### About this exercise
All entries are to be quoted exactly; the images stay out of the copy.

### Saved data entries
***

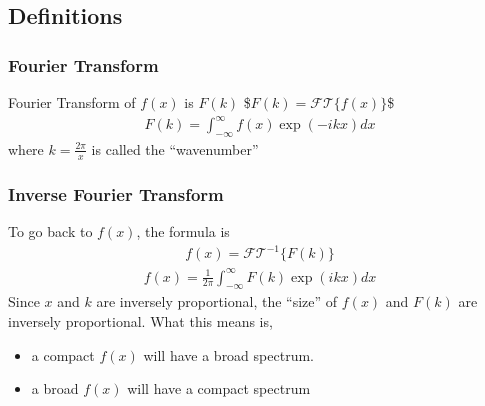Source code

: \documentclass[letterpaper,10pt,english]{jupyterBook}
\begin{document}
\subsection{Definitions}
\label{\detokenize{fFy:definitions}}

\subsubsection{Fourier Transform}
\label{\detokenize{fFy:id1}}
\sphinxAtStartPar
Fourier Transform of \(f(x)\) is \(F(k)\)
\$\(
F(k) = \mathcal{FT}\{f(x)\}
\)\$
\begin{equation*}
\begin{split}
F(k) = \int_{-\infty}^{\infty}f(x) \exp(-ikx)dx
\end{split}
\end{equation*}
\sphinxAtStartPar
where \(k=\frac{2\pi}{x}\) is called the “wavenumber”


\subsubsection{Inverse Fourier Transform}
\label{\detokenize{fFy:inverse-fourier-transform}}
\sphinxAtStartPar
To go back to \(f(x)\), the formula is
\begin{equation*}
\begin{split}
f(x) = \mathcal{FT}^{-1}\{F(k)\}
\end{split}
\end{equation*}\begin{equation*}
\begin{split}
f(x) = \frac{1}{2\pi} \int_{-\infty}^{\infty}F(k) \exp(ikx)dx
\end{split}
\end{equation*}
\sphinxAtStartPar
Since \(x\) and \(k\) are inversely proportional, the “size” of \(f(x)\) and \(F(k)\) are inversely proportional.
What this means is,
\begin{itemize}
\item {} 
\sphinxAtStartPar
a compact \(f(x)\) will have a broad spectrum.

\item {} 
\sphinxAtStartPar
a broad \(f(x)\) will have a compact spectrum

\end{itemize}
\end{document}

***

### Solution to this problem
Source code

: \documentclass[letterpaper,10pt,english]{jupyterBook}
\begin{document}
\subsection{Definitions}
\label{\detokenize{fFy:definitions}}

\subsubsection{Fourier Transform}
\label{\detokenize{fFy:id1}}
\sphinxAtStartPar
Fourier Transform of \(f(x)\) is \(F(k)\)
\$\(
F(k) = \mathcal{FT}\{f(x)\}
\)\$
\begin{equation*}
\begin{split}
F(k) = \int_{-\infty}^{\infty}f(x) \exp(-ikx)dx
\end{split}
\end{equation*}
\sphinxAtStartPar
where \(k=\frac{2\pi}{x}\) is called the “wavenumber”


\subsubsection{Inverse Fourier Transform}
\label{\detokenize{fFy:inverse-fourier-transform}}
\sphinxAtStartPar
To go back to \(f(x)\), the formula is
\begin{equation*}
\begin{split}
f(x) = \mathcal{FT}^{-1}\{F(k)\}
\end{split}
\end{equation*}\begin{equation*}
\begin{split}
f(x) = \frac{1}{2\pi} \int_{-\infty}^{\infty}F(k) \exp(ikx)dx
\end{split}
\end{equation*}
\sphinxAtStartPar
Since \(x\) and \(k\) are inversely proportional, the “size” of \(f(x)\) and \(F(k)\) are inversely proportional.
What this means is,
\begin{itemize}
\item {} 
\sphinxAtStartPar
a compact \(f(x)\) will have a broad spectrum.

\item {} 
\sphinxAtStartPar
a broad \(f(x)\) will have a compact spectrum

\end{itemize}
\end{document}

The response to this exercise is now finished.